Foi a época mais divertida da minha vida, deixou boas lembranças, bolinha de gude, taco (hoje sei que é uma espécie de beisebol brasileiro, com quatro pessoas), esconde-esconde, queimada, futebol de botão(tinha até campeonato com os manos das outras ruas, com direito a torcida das irmãs), carrinho de rolimã, mamãe da rua, duro ou mole, rouba bandeira, alerta e tantas outras brincadeiras, até fazenda de vaquinha feita de chuchu e batatinha a gente tinha. Mas com a idade, o mundo dos homens foi chegando, de repente uma dessas crianças poderia ser o nóia da avenida.

Viramos homens, e o Lê não é mais o menino com medo de raios e trovões, aliás, tem medo de pouca coisa, graças ao padrasto, descobriu que Papai Noel não existe. Não tem medo de encarar as pessoas, seja quem for ela. Esse é um erro mortal no mundinho.
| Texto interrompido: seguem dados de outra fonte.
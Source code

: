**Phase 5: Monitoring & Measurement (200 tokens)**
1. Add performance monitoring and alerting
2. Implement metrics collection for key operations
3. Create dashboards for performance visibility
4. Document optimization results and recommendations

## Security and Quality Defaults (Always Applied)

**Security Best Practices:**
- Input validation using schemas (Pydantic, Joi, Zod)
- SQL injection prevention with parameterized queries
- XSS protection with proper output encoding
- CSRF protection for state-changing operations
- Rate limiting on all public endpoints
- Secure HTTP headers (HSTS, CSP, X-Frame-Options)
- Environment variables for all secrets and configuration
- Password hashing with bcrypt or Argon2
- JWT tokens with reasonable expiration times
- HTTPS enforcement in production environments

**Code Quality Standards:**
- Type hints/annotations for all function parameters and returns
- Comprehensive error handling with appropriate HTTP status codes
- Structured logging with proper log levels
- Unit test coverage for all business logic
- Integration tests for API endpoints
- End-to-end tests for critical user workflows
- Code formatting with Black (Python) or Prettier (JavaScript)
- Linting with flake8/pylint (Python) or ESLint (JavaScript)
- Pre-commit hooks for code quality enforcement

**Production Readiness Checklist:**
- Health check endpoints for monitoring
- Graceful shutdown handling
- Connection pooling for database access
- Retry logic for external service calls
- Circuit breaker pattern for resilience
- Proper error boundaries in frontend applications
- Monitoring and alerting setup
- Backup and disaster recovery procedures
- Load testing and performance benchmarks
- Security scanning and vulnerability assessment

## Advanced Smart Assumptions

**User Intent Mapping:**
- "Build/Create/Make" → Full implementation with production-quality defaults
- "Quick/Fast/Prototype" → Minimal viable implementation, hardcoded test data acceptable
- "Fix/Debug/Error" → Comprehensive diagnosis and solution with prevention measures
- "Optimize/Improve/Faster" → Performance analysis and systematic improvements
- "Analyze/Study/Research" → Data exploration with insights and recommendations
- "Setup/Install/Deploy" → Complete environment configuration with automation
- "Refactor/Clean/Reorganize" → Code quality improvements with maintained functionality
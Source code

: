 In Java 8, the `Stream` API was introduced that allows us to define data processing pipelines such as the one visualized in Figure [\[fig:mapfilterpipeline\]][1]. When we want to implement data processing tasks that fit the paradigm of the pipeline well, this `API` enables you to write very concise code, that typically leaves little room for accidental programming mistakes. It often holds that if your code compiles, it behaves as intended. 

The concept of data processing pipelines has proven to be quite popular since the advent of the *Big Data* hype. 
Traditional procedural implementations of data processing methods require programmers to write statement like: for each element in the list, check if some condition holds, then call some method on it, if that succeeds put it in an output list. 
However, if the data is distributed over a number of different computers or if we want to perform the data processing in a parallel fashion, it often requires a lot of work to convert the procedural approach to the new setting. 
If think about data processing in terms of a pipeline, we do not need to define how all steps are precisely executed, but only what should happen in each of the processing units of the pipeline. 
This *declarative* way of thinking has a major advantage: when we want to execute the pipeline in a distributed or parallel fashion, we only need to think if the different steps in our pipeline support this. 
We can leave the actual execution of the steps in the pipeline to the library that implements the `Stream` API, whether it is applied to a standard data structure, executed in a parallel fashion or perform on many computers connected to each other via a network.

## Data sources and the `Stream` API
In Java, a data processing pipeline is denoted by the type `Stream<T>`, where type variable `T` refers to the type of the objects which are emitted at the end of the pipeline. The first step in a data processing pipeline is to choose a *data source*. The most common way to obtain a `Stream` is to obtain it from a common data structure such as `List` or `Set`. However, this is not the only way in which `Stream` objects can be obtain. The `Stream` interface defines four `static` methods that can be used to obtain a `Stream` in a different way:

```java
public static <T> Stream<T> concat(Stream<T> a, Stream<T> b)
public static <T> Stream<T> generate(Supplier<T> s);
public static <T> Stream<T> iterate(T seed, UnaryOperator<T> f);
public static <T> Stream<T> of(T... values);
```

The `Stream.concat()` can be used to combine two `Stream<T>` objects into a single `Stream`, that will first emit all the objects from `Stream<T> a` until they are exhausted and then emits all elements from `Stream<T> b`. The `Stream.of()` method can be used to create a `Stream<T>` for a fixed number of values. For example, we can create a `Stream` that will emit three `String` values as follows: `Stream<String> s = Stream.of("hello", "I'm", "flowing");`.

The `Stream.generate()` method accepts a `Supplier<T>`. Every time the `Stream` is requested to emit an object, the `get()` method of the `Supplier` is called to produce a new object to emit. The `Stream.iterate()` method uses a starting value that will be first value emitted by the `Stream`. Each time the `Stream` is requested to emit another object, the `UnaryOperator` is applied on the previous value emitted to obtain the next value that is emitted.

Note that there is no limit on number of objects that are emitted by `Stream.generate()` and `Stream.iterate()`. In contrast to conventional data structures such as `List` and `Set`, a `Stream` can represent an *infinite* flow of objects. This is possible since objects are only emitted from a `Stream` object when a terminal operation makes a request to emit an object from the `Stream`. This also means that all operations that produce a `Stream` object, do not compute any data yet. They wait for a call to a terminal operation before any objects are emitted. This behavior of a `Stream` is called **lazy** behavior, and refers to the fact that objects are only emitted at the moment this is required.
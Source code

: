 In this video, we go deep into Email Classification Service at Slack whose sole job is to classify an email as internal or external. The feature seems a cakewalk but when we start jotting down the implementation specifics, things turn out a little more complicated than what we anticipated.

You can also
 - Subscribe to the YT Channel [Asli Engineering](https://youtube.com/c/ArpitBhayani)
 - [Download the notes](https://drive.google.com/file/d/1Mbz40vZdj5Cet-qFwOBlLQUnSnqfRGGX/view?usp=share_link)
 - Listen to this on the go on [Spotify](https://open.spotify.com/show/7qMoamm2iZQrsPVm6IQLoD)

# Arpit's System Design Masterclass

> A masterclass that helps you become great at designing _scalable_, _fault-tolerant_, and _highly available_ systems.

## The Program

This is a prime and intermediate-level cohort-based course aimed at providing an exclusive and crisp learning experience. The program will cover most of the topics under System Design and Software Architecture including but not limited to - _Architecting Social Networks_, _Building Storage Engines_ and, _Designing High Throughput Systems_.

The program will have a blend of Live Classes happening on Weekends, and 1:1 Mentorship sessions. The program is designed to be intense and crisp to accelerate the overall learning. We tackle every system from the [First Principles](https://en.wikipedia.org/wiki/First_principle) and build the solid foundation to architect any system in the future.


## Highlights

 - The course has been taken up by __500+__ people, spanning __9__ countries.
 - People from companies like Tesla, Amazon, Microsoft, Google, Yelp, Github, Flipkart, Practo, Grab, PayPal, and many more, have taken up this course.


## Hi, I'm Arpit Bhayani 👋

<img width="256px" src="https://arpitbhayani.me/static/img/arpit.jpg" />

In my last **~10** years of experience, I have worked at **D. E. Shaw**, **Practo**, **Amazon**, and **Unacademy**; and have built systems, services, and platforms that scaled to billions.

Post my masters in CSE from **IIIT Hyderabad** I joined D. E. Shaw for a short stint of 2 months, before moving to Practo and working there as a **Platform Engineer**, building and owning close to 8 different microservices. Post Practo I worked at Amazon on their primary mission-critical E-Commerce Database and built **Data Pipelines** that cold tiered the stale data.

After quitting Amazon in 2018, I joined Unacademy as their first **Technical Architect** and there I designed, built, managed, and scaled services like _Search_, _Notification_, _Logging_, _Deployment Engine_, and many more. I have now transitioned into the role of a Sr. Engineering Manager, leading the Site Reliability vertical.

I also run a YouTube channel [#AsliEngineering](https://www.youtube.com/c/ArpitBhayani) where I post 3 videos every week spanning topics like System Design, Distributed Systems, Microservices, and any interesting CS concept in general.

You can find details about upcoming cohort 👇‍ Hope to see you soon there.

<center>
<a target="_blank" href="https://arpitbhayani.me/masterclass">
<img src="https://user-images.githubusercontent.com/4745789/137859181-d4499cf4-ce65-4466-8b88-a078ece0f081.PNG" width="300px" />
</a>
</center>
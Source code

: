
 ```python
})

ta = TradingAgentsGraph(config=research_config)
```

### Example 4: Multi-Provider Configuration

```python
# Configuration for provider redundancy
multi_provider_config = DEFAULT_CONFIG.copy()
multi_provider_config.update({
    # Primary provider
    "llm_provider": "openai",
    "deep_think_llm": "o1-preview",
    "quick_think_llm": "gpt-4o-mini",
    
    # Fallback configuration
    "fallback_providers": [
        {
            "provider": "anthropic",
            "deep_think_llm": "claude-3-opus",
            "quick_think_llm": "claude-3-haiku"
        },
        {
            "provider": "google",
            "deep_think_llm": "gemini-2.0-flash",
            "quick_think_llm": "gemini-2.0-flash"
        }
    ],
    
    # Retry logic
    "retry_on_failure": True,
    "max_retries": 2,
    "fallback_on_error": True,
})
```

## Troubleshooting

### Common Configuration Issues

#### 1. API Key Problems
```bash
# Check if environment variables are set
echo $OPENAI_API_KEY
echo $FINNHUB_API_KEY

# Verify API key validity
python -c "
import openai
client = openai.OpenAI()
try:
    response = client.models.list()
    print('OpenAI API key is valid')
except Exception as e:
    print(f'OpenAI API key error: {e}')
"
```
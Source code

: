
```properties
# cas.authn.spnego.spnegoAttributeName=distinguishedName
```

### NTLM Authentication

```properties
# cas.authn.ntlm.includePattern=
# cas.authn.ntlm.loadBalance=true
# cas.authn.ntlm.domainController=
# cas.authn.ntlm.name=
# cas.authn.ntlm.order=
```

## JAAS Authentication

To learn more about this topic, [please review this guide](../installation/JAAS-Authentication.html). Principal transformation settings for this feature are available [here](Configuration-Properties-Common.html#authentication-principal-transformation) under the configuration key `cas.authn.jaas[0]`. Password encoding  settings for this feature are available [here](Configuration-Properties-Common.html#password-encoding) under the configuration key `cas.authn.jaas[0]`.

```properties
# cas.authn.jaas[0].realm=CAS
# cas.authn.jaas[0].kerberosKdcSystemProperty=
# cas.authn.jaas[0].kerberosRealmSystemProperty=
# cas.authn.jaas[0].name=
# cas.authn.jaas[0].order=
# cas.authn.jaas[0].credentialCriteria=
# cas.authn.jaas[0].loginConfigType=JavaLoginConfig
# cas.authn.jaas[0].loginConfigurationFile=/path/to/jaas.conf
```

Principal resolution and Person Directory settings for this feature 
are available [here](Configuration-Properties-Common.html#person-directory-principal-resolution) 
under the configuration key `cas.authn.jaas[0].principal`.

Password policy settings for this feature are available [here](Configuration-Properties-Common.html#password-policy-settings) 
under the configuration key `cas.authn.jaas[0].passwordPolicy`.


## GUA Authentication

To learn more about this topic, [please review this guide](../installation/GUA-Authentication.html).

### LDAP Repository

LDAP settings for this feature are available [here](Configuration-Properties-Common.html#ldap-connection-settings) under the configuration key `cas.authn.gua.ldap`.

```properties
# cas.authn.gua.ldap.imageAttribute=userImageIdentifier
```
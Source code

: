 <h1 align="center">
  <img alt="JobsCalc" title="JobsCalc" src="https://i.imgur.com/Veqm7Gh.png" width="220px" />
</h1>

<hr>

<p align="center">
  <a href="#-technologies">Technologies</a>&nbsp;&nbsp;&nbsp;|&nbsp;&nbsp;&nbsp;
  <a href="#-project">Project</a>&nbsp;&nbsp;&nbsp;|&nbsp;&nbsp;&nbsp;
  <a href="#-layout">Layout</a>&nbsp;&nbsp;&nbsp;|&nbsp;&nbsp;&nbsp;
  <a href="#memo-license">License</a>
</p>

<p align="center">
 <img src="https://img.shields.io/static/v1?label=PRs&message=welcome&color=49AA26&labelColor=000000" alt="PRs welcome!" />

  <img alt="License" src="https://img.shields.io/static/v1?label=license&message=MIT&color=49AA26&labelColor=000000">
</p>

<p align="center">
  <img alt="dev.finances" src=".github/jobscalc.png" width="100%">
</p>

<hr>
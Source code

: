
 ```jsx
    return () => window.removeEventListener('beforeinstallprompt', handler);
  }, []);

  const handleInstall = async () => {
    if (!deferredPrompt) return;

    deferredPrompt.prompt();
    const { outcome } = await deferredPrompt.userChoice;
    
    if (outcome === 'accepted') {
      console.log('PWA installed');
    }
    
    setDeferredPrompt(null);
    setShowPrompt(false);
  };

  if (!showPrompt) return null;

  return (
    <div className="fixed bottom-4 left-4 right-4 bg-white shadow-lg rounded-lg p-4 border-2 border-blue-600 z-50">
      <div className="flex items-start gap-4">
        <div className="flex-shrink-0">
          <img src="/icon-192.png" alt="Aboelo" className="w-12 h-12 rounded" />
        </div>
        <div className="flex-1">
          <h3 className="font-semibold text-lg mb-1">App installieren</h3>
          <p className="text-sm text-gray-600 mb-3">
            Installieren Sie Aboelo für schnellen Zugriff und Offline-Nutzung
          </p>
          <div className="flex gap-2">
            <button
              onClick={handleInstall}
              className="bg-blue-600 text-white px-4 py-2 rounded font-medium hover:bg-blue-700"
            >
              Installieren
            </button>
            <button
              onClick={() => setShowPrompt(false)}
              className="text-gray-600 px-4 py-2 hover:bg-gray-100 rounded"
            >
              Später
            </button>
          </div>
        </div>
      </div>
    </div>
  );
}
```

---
Era sexta-feira, ele encostou-se ao muro da escola, quando viu o namorado da ex-namorada do outro lado da rua, e não deixou de encarar o mano, que veio tirar satisfação na mesma hora.
- Tá me encarando por quê? Ta me achando com cara de veado ou desistiu da vida?
- Sai fora, cara, não estou te encarando!

O Lê se sentiu humilhado, o mano tirou e zoou ele no meio da galera.
Depois da tiração, o mano falou que o assunto deveria ser esquecido, mas Lê estava muito puto e disse:
- Isso não vai ficar assim, Fido, qualquer hora a gente se tromba, e resolve essa parada!

Eles ficaram com o assunto guardado, pois mano inteligente não esquece treta perigosa, tenta logo resolver de uma forma ou de outra.
Malditas palavras foram as do Lê. Duas semanas depois, sentou-se na escada da banca de jornal do PC no ponto final e começou a escrever, foram poucas palavras, talvez uma letra de rap, um poema, ou só um desejo. A Nay passou e ele disse:

- Morena, você não anda, desfila.

Ela abriu um sorriso e entrou na escola, ele colocou a caneta na mão esquerda e parou para pensar. Fido chegou, deu poucas palavras e cinco tiros. Meu mano Lê morreu de olhos abertos e a caneta na mão, dois tiros foi no rosto. Nay ouviu os tiros e veio correndo, lá estava o nosso amigo caído, perto da banca de jornal, morto, cheio de sangue!

O maldito Fido fugiu na garupa de uma moto, e nunca mais apareceu no bairro.

Era fim de tarde quando eu chegava do trampo, duas viaturas me pararam, pediram os documentos e comentaram do assassinato de um jovem. Perguntaram-me se eu não havia visto nada de suspeito, fiquei curioso, afinal quem teria sido a última vítima do momento, com certeza deve, ninguém morre por acaso.

Que pensamentos os meus! Às vezes esqueço como é o mundo em que vivo, a maioria tem esse como o primeiro pensamento quando ouve de alguma morte na periferia. Mal sabia eu que ali a poucos metros estava meu amigo Lê.

Ainda na descida para chegar no local do assassinato avistei Nay, que veio desesperada ao meu encontro. Meu coração disparou, pensei logo nos irmãos. Minhas pernas paralisaram, e como pressentimento, lembrei do Lê. Nay chorava desesperada, e puxava minha mão. Eu não queria segui-la, mas quando dei por mim, já estava frente a frente com meu mano desfigurado pelas balas, e a caneta na mão. Ajoelhei-me próximo ao corpo e fiquei estático, o sangue empoçado me parecia impossível ser dele. Lembrei de quando éramos crianças e os olhos dele se enchiam de lágrimas quando ouvia um trovão, ele lembrava do irmão e dizia sobre o medo da morte.

- Eu só não quero sentir dor nesse dia.
Era o que ele dizia já choroso. Puxa vida, o Lê ta morto. Meu peito tava doendo como nunca, eu queria chorar, mas só conseguia espremer a solidão que sentia por dentro. Esse foi o dia em que descobri o valor de uma amizade. Ver um mano estirado com os olhos abertos era muito duro de aceitar. Será que ele sentiu a dor de que tanto tinha medo?

Quero fugir daqui, entrar num túnel sem fim, viajar numa galáxia bem distante, esquecer de tudo o que está acontecendo, só não quero presenciar mais nada, só não quero ficar aqui!